*** RECORDED INFORMATION Section Begins ***
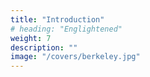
 ```yaml
---
title: "Introduction"
# heading: "Englightened"
weight: 7
description: ""
image: "/covers/berkeley.jpg"
---
```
*** RECORDED INFORMATION Section Ends ***
▸ PROBLEM
Print the listing again exactly as it appears, except for the pictures, which stay out.

▸ RESULT OF THIS EXERCISE
 ```yaml
---
title: "Introduction"
# heading: "Englightened"
weight: 7
description: ""
image: "/covers/berkeley.jpg"
---
```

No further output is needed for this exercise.